Isabelle tersenyum tipis. "Percaya nggak, elo nggak ada bedanya. Gimana kabar lo?"

"Gue baik. Gue udah merit. Udah empat tahun. Sayangnya kami belum punya anak. Padahal, gue dan suami udah kepengin banget." Mata bulat Nadine menerawang, seolah menyimpan mimpi yang kelewat besar.

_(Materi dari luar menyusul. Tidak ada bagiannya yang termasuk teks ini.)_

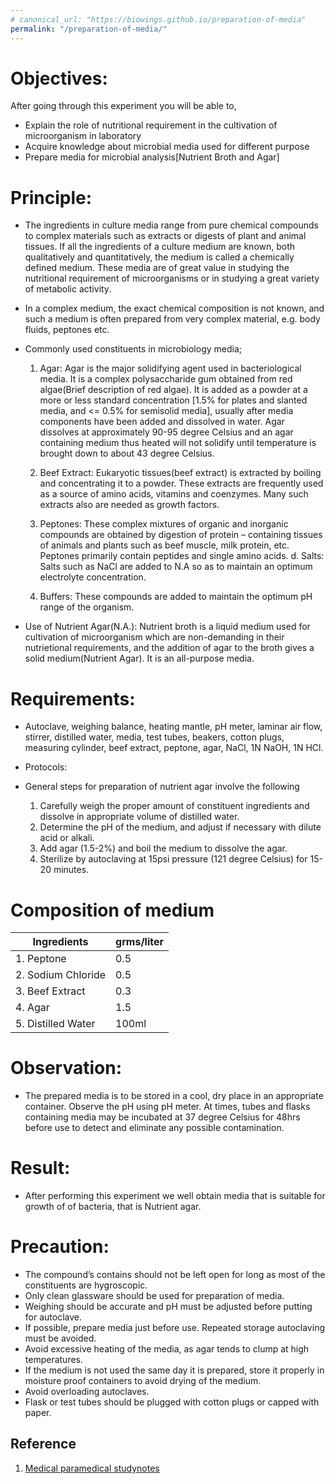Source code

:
 ```yaml
---
# canonical_url: "https://biowings.github.io/preparation-of-media"
permalink: "/preparation-of-media/"
---
```

# Objectives:
After going through this experiment you will be able to,

- Explain the role of nutritional requirement in the cultivation of microorganism in laboratory
- Acquire knowledge about microbial media used for different purpose
- Prepare media for microbial analysis[Nutrient Broth and Agar]

# Principle:
- The ingredients in culture media range from pure chemical compounds to complex materials such as extracts or digests of plant and animal tissues. If all the ingredients of a culture medium are known, both qualitatively and quantitatively, the medium is called a chemically defined medium. These media are of great value in studying the nutritional requirement of microorganisms or in studying a great variety of metabolic activity.

- In a complex medium, the exact chemical composition is not known, and such a medium is often prepared from very complex material, e.g. body fluids, peptones etc. 

- Commonly used constituents in microbiology media;
    1. Agar: Agar is the major solidifying agent used in bacteriological media. It is a complex polysaccharide gum obtained from red algae(Brief description of red algae). It is added as a powder at a more or less standard concentration [1.5% for plates and slanted media, and <= 0.5% for semisolid media], usually after media components have been added and dissolved in water. Agar dissolves at approximately 90-95 degree Celsius and an agar containing medium thus heated will not solidify until temperature is brought down to about 43 degree Celsius.

    2. Beef Extract: Eukaryotic tissues(beef extract) is extracted by boiling and concentrating it to a powder. These extracts are frequently used as a source of amino acids, vitamins and coenzymes. Many such extracts also are needed as growth factors.

    3. Peptones: These complex mixtures of organic and inorganic compounds are obtained by digestion of protein – containing tissues of animals and plants such as beef muscle, milk protein, etc. Peptones primarily contain peptides and single amino acids.
    d. Salts: Salts such as NaCl are added to N.A so as to maintain an optimum electrolyte concentration.

    4. Buffers: These compounds are added to maintain the optimum pH range of the organism.

- Use of Nutrient Agar(N.A.): Nutrient broth is a liquid medium used for cultivation of microorganism which are non-demanding in their nutrietional requirements, and the addition of agar to the broth gives a solid medium(Nutrient Agar). It is an all-purpose media.

# Requirements: 
- Autoclave, weighing balance, heating mantle, pH meter, laminar air flow, stirrer, distilled water, media, test tubes, beakers, cotton plugs, measuring cylinder, beef extract, peptone, agar, NaCl, 1N NaOH, 1N HCl.

- Protocols:
- General steps for preparation of nutrient agar involve the following
    1. Carefully weigh the proper amount of constituent ingredients and dissolve in appropriate volume of distilled water.
    2. Determine the pH of the medium, and adjust if necessary with dilute acid or alkali.
    3. Add agar (1.5-2%) and boil the medium to dissolve the agar.
    4. Sterilize by autoclaving at 15psi pressure (121 degree Celsius) for 15-20 minutes.

# Composition of medium

|Ingredients|grms/liter|
|---|---|
|1. Peptone         |   0.5|
|2. Sodium Chloride |   0.5|
|3. Beef Extract    |   0.3|
|4. Agar            |   1.5|
|5. Distilled Water | 100ml|

# Observation:
- The prepared media is to be stored in a cool, dry place in an appropriate container. Observe the pH using pH meter. At times, tubes and flasks containing media may be incubated at 37 degree Celsius for 48hrs before use to detect and eliminate any possible contamination.

# Result:
- After performing this experiment we well obtain media that is suitable for growth of of bacteria, that is Nutrient agar.

# Precaution:
- The compound’s contains should not be left open for long as most of the constituents are hygroscopic.
- Only clean glassware should be used for preparation of media.
- Weighing should be accurate and pH must be adjusted before putting for autoclave.
- If possible, prepare media just before use. Repeated storage autoclaving must be avoided.
- Avoid excessive heating of the media, as agar tends to clump at high temperatures.
- If the medium is not used the same day it is prepared, store it properly in moisture proof containers to avoid drying of the medium.
- Avoid overloading autoclaves.
- Flask or test tubes should be plugged with cotton plugs or capped with paper.

## Reference
1. [Medical paramedical studynotes](https://paramedicsworld.com/microbiology-practicals/preparation-of-nutrient-broth-medium-in-laboratory/medical-paramedical-studynotes)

Kening Isabelle berkerut. Akhirnya ia melepaskan puntung rokok yang tampak menyedihkan karena diperas habis-habisan sampai pada ujung terdangkalnya. Asbak putih susu yang disediakan di meja kafé ini pun langsung ternoda.

"Wow, punya anak itu penting banget ya?" tanya Isabelle dengan nada heran.

Nadine tertawa gugup. "Bukannya itu salah satu tujuan orang merit?" Ia balik bertanya. Jemarinya saling bertautan, kebiasaannya kala sedang gugup.

Isabelle mengangkat alis namun tak berkata apa-apa.

"Ngg, sebenarnya, gue cuma takut," ujar Nadine dengan suara lirih.

"Takut? Takut sama apa?" Isabelle menyalakan rokok baru dan lagi-lagi menyesap the silent killer yang terselip anggun di antara jemari lentiknya.

"Gue takut suami gue bakal selingkuh gara-gara itu," bisik Nadine.

Sebelah alis Isabelle lagi-lagi terangkat. Ia terdiam sesaat sebelum bibir seksinya meluncurkan kata-kata, "Menurut gue, kalau dia mau selingkuh, dia nggak perlu alasan apa pun untuk melakukannya. Hm, lo mau bukti? Well, papi gue masih selingkuh, padahal Mami udah ngasih dia, bukan cuma satu, tapi dua anak. Gue dan Marvin. Kurang apa lagi? Apa harus selusin baru puas? Hmm, I don't think so."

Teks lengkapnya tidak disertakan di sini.